Vous avez été éditeur avant d’être auteur. Est-ce facile de passer de l’autre côté ?
C’est d’autant plus facile qu’il n’y a pas « d’autre côté ». Lecteur, éditeur, auteur, ce sont juste des positions différentes sur le même champ de bataille.
Quelle est l’importance du rock dans la littérature ?
Quelle est l’importance de la danse contemporaine sur l’architecture ?, pour faire un clin d’œil à la fameuse phrase de Lester Bangs. Le rock ou n’importe quelle musique peuvent être des sources d’inspiration, au même titre que des centaines de lectures ou des milliers d’événements. Personnellement, j’y suis fortement connecté par des questions de rythme, de spontanéité et d’engagement total. Dans L’alignement des équinoxes, c’est la musique qui m’a permis de découvrir en profondeur la psyché de certains des principaux personnages : Search & Destroy pour Wolf, l’ancien commando déphasé, lieutenant de la criminelle. Lorsqu’il se retrouve dans des situations, disons un peu tendues, j’écoute la chanson 10, 15 fois, pour percevoir ses réactions avec les plus grandes finesse et précision possibles. Idem pour la Vipère, qui écoute Kometenmelodie 1&2 et d’autres titres de Kraftwerk. Et Diane construit son univers oblique en écoutant Gold Is the Metal de Coil. Mais tout cela se passe essentiellement hors écriture, il s’agit plutôt d’un processus d’immersion personnel.
Vous êtes également traducteur, notamment du tome 1 des Brillants de Marcus Sakey. Est-il difficile de se fondre dans le style d’un autre auteur ?
Quand il s’agit d’une saga comme celle de Sakey, c’est un pur bonheur ! Cet écrivain est un fucking master storyteller ! La subtile uchronie qu’il développe dans Les Brillants est construite avec une grande précision et beaucoup d’intelligence, c’est donc assez facile de se mettre complètement au service de son monde. En ce moment, je travaille sur un autre auteur, Oein Colfer, dont le héros est un Irlandais émigré dans le New Jersey, et qui fait pas mal de blagues trash avec son pote juif : j’apprends plein de trucs aussi tordus qu’hilarants dans les deux cultures. Quant au style, je dirais que, paradoxalement, pour une fidélité optimale, il faut trouver le mode de trahison invisible le plus efficace. Si l’on sent que l’univers de l’auteur est solide, la traduction n’est plus qu’une question de travail, de sensibilité et d’écoute.
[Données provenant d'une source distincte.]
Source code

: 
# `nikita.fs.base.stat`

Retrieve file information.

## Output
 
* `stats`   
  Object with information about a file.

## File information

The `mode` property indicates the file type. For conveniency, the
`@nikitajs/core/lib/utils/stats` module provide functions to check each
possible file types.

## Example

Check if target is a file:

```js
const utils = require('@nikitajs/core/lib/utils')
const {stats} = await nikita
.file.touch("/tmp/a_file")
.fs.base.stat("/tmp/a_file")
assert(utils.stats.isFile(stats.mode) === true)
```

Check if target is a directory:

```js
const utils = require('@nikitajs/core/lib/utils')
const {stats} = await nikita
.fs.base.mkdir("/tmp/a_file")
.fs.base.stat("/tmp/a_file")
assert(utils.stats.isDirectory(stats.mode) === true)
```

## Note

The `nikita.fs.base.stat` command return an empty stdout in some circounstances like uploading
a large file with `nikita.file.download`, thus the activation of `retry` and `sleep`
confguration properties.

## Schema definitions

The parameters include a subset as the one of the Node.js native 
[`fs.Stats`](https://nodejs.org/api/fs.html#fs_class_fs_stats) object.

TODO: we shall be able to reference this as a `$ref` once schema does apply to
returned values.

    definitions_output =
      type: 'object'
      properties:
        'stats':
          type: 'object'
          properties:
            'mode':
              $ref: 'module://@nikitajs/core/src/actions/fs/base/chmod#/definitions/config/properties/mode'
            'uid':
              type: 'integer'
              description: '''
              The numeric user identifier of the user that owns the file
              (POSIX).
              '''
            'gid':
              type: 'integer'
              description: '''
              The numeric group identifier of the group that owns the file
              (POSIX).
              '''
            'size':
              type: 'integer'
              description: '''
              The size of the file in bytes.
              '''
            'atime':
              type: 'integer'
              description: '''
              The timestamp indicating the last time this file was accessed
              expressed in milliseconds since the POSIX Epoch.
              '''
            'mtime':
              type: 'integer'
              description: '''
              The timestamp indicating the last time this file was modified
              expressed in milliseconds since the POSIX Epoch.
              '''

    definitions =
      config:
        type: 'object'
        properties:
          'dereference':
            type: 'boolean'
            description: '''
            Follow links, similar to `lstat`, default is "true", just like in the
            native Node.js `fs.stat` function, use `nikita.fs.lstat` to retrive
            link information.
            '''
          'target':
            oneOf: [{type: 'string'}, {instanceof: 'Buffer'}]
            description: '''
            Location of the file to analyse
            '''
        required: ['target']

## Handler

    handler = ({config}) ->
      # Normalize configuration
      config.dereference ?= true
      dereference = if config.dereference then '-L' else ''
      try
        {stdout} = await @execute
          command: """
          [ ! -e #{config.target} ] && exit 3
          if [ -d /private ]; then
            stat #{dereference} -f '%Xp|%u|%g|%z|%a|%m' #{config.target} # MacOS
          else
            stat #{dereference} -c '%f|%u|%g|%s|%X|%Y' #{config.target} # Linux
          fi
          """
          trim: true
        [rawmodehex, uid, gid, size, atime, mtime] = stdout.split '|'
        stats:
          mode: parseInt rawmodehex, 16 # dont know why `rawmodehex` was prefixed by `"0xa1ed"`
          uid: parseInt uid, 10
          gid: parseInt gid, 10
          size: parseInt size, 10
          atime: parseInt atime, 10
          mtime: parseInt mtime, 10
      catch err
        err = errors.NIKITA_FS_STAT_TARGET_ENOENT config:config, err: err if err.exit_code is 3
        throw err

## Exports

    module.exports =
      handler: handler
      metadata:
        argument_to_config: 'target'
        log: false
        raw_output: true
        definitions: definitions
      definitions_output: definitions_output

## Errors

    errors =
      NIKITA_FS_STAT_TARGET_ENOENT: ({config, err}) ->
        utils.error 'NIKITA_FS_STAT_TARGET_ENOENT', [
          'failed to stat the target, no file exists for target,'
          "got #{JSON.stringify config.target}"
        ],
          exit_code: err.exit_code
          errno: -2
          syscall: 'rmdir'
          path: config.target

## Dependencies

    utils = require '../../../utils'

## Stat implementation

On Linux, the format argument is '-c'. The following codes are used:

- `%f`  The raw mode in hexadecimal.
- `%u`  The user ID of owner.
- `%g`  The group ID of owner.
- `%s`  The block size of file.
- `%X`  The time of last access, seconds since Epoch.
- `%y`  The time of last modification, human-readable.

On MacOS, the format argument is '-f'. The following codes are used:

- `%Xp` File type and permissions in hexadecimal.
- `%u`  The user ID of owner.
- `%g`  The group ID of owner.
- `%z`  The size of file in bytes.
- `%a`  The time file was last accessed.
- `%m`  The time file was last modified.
Quelle est votre actualité littéraire ?
La publication de L’alignement des équinoxes à la Série Noire, en mai 2015.
“Karen Tilliez, fille étrange et fascinante qui se prend pour un samouraï, atteint l’équinoxe de la mystérieuse loi de l’alignement en décapitant un homme d’un coup de sabre.
Diane Lempereur, jeune femme aussi séduisante que déboussolée, travaille dans un sex-shop et abandonne tous les repères de sa vie tourmentée en se laissant guider par un psychiatre aux expérimentations singulières.
Silver, boxeuse zen laotienne, et Wolf, ancien commando déphasé, deux flics de la Brigade criminelle, vont être entrainés dans ce lavage de cerveau existentiel en forme de grand huit, au son des Stooges, de Kraftwerk et de Coil, dans un univers mutant et mouvant, où rien ne semble impossible – ni aller de soi.
Et pendant ce temps, la Vipère règle ses comptes, en attendant son propre équinoxe…”
Quel est le dernier livre que vous ayez lu ?
Je viens de relire Ubik, de Philip K. Dick.
Sébastien Raizer
Sébastien Raizer est le cofondateur des éditions du Camion Blanc, qui ont publié des cargaisons d’ouvrages sur le rock, et de la collection Camion Noir, aliénée aux cultures sombres.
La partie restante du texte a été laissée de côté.